Note: The work relating to genechip analysis carried out as part of this Project was subject to the agreement of certain licensing conditions with Affymetrix. The recipient(s) of this report therefore need(s) to be aware that any commercial exploitation of the results of this Project may require the further negotiation of licence terms with Affymetrix.

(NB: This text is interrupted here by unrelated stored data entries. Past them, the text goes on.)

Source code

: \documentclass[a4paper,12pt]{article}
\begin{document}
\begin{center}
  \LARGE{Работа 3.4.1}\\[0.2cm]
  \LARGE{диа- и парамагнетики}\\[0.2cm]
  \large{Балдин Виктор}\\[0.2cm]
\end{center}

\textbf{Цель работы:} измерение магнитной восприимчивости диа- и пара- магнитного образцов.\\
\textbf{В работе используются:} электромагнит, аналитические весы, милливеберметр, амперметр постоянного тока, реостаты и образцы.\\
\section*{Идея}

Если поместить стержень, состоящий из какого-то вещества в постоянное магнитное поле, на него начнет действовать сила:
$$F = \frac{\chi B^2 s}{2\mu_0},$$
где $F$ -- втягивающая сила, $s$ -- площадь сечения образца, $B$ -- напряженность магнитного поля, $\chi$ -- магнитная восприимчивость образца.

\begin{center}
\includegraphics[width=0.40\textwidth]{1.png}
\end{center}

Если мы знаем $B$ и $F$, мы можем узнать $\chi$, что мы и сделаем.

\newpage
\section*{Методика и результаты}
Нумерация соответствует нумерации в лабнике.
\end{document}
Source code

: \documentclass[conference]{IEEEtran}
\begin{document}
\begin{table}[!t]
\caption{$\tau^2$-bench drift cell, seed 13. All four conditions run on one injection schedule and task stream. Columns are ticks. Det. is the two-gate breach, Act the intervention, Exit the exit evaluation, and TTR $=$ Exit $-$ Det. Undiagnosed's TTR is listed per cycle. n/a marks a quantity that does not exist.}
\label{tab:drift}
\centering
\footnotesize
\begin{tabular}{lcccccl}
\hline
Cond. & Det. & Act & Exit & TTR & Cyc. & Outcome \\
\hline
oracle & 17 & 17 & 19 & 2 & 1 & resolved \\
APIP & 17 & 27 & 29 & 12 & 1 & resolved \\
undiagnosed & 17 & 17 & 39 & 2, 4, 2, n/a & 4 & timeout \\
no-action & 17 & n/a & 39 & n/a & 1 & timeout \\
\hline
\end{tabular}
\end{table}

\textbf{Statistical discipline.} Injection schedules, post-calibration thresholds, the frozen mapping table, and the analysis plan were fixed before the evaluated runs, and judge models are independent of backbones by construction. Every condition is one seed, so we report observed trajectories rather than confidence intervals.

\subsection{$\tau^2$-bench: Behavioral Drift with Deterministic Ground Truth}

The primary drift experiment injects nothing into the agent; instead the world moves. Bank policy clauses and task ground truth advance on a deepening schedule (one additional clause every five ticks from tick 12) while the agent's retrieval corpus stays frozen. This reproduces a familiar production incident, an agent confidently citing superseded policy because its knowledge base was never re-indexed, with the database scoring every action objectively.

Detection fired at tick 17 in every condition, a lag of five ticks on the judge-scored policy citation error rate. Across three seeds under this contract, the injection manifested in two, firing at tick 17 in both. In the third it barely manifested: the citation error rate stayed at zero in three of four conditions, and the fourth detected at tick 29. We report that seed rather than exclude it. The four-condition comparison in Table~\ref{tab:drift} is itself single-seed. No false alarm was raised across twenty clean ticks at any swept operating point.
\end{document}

3. The effect of Nutrient Starvation on Shoot Growth and Mineral Content
Twenty-eight days after sowing, P, N or K were withdrawn individually from Arabidopsis plants growing hydroponically and the timecourses of development of nutrient deficiencies were determined (Fig. 1). Shoot mass was unaffected for at least 100 hours after nutrient withdrawal, but P starvation significantly reduced shoot mass subsequently (Fig. 1A). For use as a diagnostic of P status, changes in gene expression upon P starvation must be observed within the initial 100 h following P withdrawal. No change in shoot P concentration was observed over the initial 24 h following P withdrawal, but shoot P concentration was reduced significantly between 24 and 72 h after P withdrawal (Fig. 1B). Thus, for use as a diagnostic of P status, it is likely that changes in gene expression upon P starvation need to be observed 24 to 72 h following P withdrawal, as the shoot P concentration declines. The withdrawal of neither N nor K affected P status over this period (Fig. 1B), and P starvation did not affect shoot N or K concentrations (data not shown). It would appear that a deficiency of one nutrient does not affect the tissue concentration of another. It is possible, therefore, to identify genes regulated specifically by P starvation.
Figure 1. The effect of P, N or K withdrawal from the nutrient solution bathing roots of Arabidopsis plants on shoot mass and shoot P concentration. Plants were grown in complete nutrient solution (●) and solutions lacking P (○), N (□) or K (Δ). Data are expressed as mean ± SEM.